Elle l’ouvrit malgré Séverin ; un titre énorme flamboyait à la première page.

— Des chansons ! Nous allons nous amuser.

Il contenait, ce cahier, des chansons patriotiques, des complaintes, puis d’extravagantes ordures. Chaque soldat en avait un semblable à la caserne. Pendant les longs dimanches désœuvrés, les savants de la compagnie y écrivaient à tour de rôle et signaient au bas des pages au milieu d’un beau paraphe.

Delphine tourna quelques feuillets, puis brusquement fit la moue, et, très rouge, lança le cahier sur la table.
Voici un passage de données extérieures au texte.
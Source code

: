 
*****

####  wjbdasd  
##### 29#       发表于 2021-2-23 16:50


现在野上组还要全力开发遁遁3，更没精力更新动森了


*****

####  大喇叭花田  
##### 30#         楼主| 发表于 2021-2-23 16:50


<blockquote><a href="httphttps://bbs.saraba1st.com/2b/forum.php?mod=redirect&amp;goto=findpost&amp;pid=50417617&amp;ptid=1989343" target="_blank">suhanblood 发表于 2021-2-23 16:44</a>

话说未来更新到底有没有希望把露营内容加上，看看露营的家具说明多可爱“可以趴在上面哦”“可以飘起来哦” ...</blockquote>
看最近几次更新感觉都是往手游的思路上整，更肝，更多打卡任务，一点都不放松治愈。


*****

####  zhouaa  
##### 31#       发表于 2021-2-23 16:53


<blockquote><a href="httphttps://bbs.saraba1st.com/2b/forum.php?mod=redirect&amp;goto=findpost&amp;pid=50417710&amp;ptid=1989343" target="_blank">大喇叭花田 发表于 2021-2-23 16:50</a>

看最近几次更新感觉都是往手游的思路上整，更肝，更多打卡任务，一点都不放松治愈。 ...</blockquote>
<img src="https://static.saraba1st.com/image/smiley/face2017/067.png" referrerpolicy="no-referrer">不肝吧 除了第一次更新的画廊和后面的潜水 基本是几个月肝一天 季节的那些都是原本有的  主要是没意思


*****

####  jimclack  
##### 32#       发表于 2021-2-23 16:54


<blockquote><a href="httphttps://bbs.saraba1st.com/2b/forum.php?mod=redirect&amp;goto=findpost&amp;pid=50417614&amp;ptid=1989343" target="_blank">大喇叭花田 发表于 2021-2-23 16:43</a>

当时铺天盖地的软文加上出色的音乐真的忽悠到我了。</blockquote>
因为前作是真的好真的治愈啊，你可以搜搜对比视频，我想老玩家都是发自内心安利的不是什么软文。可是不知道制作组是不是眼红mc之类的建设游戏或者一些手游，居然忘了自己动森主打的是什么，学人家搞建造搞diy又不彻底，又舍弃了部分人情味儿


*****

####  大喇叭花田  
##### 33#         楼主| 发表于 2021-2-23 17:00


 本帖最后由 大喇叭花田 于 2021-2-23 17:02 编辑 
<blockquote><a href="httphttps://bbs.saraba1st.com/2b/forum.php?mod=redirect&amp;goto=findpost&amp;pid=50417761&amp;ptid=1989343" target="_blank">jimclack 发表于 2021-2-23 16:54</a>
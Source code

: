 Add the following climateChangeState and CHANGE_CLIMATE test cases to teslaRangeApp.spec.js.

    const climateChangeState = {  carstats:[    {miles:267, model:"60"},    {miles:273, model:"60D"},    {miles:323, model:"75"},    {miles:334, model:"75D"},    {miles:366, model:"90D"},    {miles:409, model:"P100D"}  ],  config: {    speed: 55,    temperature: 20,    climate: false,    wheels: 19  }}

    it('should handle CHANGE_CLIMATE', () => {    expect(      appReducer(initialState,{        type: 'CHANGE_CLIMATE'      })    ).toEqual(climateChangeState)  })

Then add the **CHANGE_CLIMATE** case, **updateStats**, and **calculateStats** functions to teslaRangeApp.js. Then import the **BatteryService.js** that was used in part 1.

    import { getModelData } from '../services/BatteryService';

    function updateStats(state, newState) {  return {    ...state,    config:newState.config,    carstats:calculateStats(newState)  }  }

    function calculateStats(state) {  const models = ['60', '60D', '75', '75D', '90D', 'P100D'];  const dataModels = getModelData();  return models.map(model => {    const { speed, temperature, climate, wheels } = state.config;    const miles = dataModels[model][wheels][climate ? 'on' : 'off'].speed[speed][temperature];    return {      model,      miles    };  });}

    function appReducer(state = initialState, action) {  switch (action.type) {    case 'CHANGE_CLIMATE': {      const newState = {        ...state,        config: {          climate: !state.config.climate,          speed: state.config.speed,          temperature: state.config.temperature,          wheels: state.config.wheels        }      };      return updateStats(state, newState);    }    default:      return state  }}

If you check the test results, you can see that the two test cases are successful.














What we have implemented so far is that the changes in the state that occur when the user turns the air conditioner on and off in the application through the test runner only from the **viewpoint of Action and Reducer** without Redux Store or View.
— Canette, dit Bernou, va avec ta mère faire le lit dans l’écurie.

La jeune fille sortit. Auguste, très éveillé, avait ramassé le cahier ; malgré sa curiosité, il dut le fermer car il lisait mal l’écriture. D’ailleurs, Séverin lui présentait la belle pipe à tête de Turc.

Ils fumèrent lentement ; la torpeur qui précède le sommeil pesait sur Séverin ; les cris de la chambrée, le brouhaha de l’appel lui manquaient sans qu’il s’en rendît bien compte.

— Nous devrions nous coucher, dit Bernou ; tu dors déjà, mon gars.

— C’est vrai, patron ; il me semble que j’ai la tête vide ; comme c’est tranquille, ici !

Delphine justement revenait avec la lanterne ; son frère se leva et ils conduisirent Séverin dans l’écurie où était dressé le lit du valet.